Of the £6.4bn in UK arms sold to the Saudi-led coalition since 2015, £3bn was for aircraft, helicopters and drones and £2.6bn was for items including grenades, bombs and missiles, according to Oxfam.
In addition, the UK also granted 385 open licences to coalition members between January 2015 and December 2019, which allow the holders to export an unlimited quantity of goods.
The Arms Trade Treaty (ATT) – backed by successive UK governments under the leadership of Tony Blair, Gordon Brown and David Cameron – was intended to ensure no arms sale is allowed if there is a risk it could be used in serious violations of international law.
Ms Tanner said: “Just a few years ago, the UK government enthusiastically pursued the introduction of legislation to better control arms transfers to avoid the kind of indiscriminate violence that has been unleashed on civilians in Yemen.
“And yet now the UK is doing all it can to avoid suspending arms sales to Saudi Arabia and its coalition partners.”
Oxfam said it had to suspend operations this weekend in Al Dhale’e after its office there was hit by rocket-propelled grenades (RPGs) on Sunday, affecting aid to 15,000 people in the area.
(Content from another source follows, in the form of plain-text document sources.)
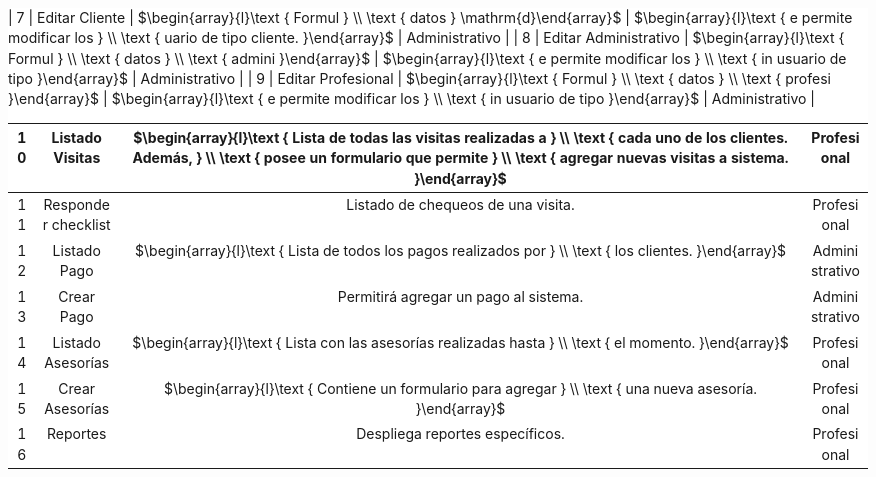 |                                                                                                                                                                             7                                                                                                                                                                              |    Editar Cliente     |      $\begin{array}{l}\text { Formul } \\ \text { datos } \mathrm{d}\end{array}$      |          $\begin{array}{l}\text { e permite modificar los } \\ \text { uario de tipo cliente. }\end{array}$          |                                                   Administrativo                                                   |
|                                                                                                                                                                             8                                                                                                                                                                              | Editar Administrativo | $\begin{array}{l}\text { Formul } \\ \text { datos } \\ \text { admini }\end{array}$  |            $\begin{array}{l}\text { e permite modificar los } \\ \text { in usuario de tipo }\end{array}$            |                                                   Administrativo                                                   |
|                                                                                                                                                                             9                                                                                                                                                                              |  Editar Profesional   | $\begin{array}{l}\text { Formul } \\ \text { datos } \\ \text { profesi }\end{array}$ |            $\begin{array}{l}\text { e permite modificar los } \\ \text { in usuario de tipo }\end{array}$            |                                                   Administrativo                                                   |

| 10 |                              Listado Visitas                               |                                    $\begin{array}{l}\text { Lista de todas las visitas realizadas a } \\ \text { cada uno de los clientes. Además, } \\ \text { posee un formulario que permite } \\ \text { agregar nuevas visitas a sistema. }\end{array}$                                    |                                               Profesional                                               |
|:--:|:--------------------------------------------------------------------------:|:-----------------------------------------------------------------------------------------------------------------------------------------------------------------------------------------------------------------------------------------------------------------------------------------------:|:-------------------------------------------------------------------------------------------------------:|
| 11 |                            Responder checklist                             |                                                                                                                               Listado de chequeos de una visita.                                                                                                                                |                                               Profesional                                               |
| 12 |                                Listado Pago                                |                                                                                            $\begin{array}{l}\text { Lista de todos los pagos realizados por } \\ \text { los clientes. }\end{array}$                                                                                            |                                             Administrativo                                              |
| 13 |                                 Crear Pago                                 |                                                                                                                              Permitirá agregar un pago al sistema.                                                                                                                              |                                             Administrativo                                              |
| 14 |                             Listado Asesorías                              |                                                                                            $\begin{array}{l}\text { Lista con las asesorías realizadas hasta } \\ \text { el momento. }\end{array}$                                                                                             |                                               Profesional                                               |
| 15 |                              Crear Asesorías                               |                                                                                           $\begin{array}{l}\text { Contiene un formulario para agregar } \\ \text { una nueva asesoría. }\end{array}$                                                                                           |                                               Profesional                                               |
| 16 |                                  Reportes                                  |                                                                                                                                 Despliega reportes específicos.                                                                                                                                 |                                               Profesional                                               |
There is no suggestion British arms were used in this incident.
Mr Smith called on Boris Johnson’s government not to pursue an appeal in the Supreme Court and stop approving weapons sales to the Saudi-led coalition, but sounded downbeat on the chances on Downing Street changing course.
He said: “As foreign secretary, Boris Johnson was more than happy to support arms sales … and it seems likely that will only continue now that he is in Downing Street.”
A Government spokesperson said: “The Government takes its arms export responsibilities very seriously and issues export licences in accordance with strict licensing criteria.
“We are fully committed to complying with the 20 June Court of Appeal judgment. While we appeal the judgment, we will not grant any new licences for exports to Saudi Arabia and other coalition partners for items which might be used in the conflict in Yemen.”